Vorsicht vor Versicherungen von Discountern

Im Bezug auf eine Versicherung hat man heute eine sehr große Auswahl nicht nur bei den Tarifen, sondern auch bei den Anbietern. Wie die Onlineausgabe von „Der Spiegel“ Ende letzter Woche berichtet hat, warnen Verbraucherschützer vor Versicherungen bei Discountern. Dabei will auch nun Aldi in das Millionengeschäft mit den Versicherungen einsteigen. Kooperieren möchte Aldi Nord und Aldi Süd dabei mit der Signal Iduna mit Sitz in Dortmund. Angeboten werden sollen dabei in den 4000 Märkten auch Privathaftpflicht-, Unfall-, Hausrat- und Reiseversicherungen.

Verbraucherschützer sehen dabei im Bezug auf Versicherungen jedoch die so genannten Billig-Assekuranzen als sehr problematisch an. Es ist nämlich so, dass wenn ein Verbraucher außer Eiern, Gemüse, Obst und Brot beim Discounter um die Ecke auch noch Versicherungen haben kann, ist ein großer Stolperstein insbesondere die Beratung, die im Supermarkt einfach nicht bedarfsgerecht sein kann. Reiseversicherungen sehen die Verbraucherschützer dabei als eher unbedenklich an, wenn durch Discounter angeboten, da diese als „nicht erklärbedürftig” gelten.

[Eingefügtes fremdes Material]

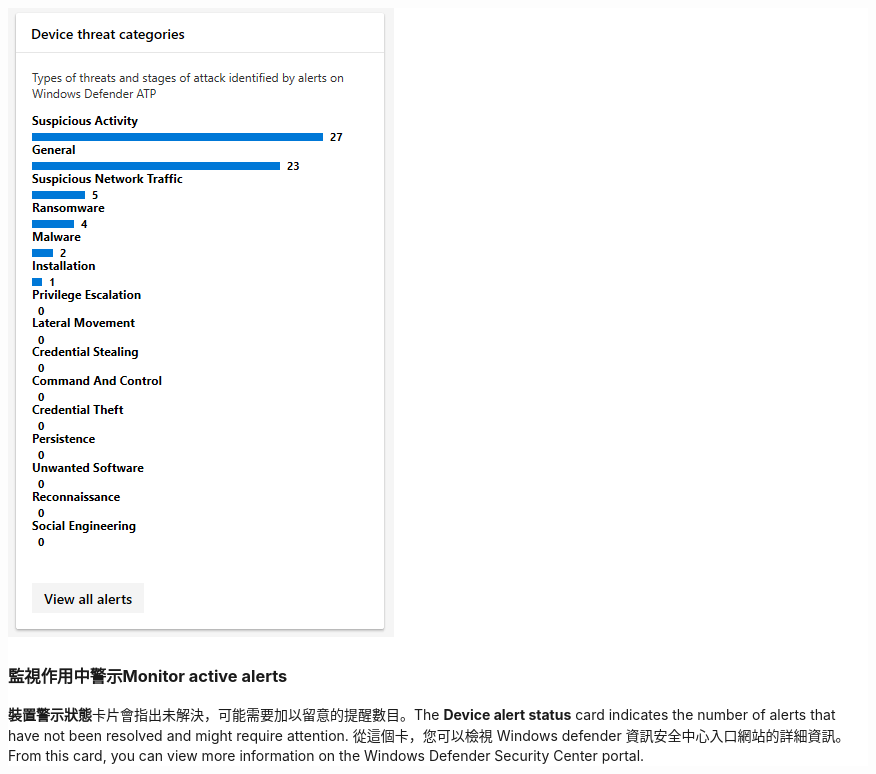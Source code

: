 ![裝置威脅類別卡](./media/security-docs/device-threat-categories.png)

### <a name="monitor-active-alerts"></a><span data-ttu-id="b2b26-130">監視作用中警示</span><span class="sxs-lookup"><span data-stu-id="b2b26-130">Monitor active alerts</span></span>

<span data-ttu-id="b2b26-131">**裝置警示狀態**卡片會指出未解決，可能需要加以留意的提醒數目。</span><span class="sxs-lookup"><span data-stu-id="b2b26-131">The **Device alert status** card indicates the number of alerts that have not been resolved and might require attention.</span></span> <span data-ttu-id="b2b26-132">從這個卡，您可以檢視 Windows defender 資訊安全中心入口網站的詳細資訊。</span><span class="sxs-lookup"><span data-stu-id="b2b26-132">From this card, you can view more information on the Windows Defender Security Center portal.</span></span>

Die Verbraucherschützer sehen Versicherungen als ein komplexes Thema an, bei dem man nicht davon ausgehen kann, dass jeder Durchschnittsbürger darüber Bescheid weiß. Versicherungsprodukte gibt es dabei bereits schon von Tchibo und auch von Plus.

Führt man Versicherungsvergleiche durch, sollte man bedenken: Billig ist nicht immer gut. Es ist dabei so, dass sich erst im Ernstfall zeigt, was schon bei der Wahl der Versicherung persönlichen Beratung und auch Service im Bezug auf Versicherungen wirklich wert sind.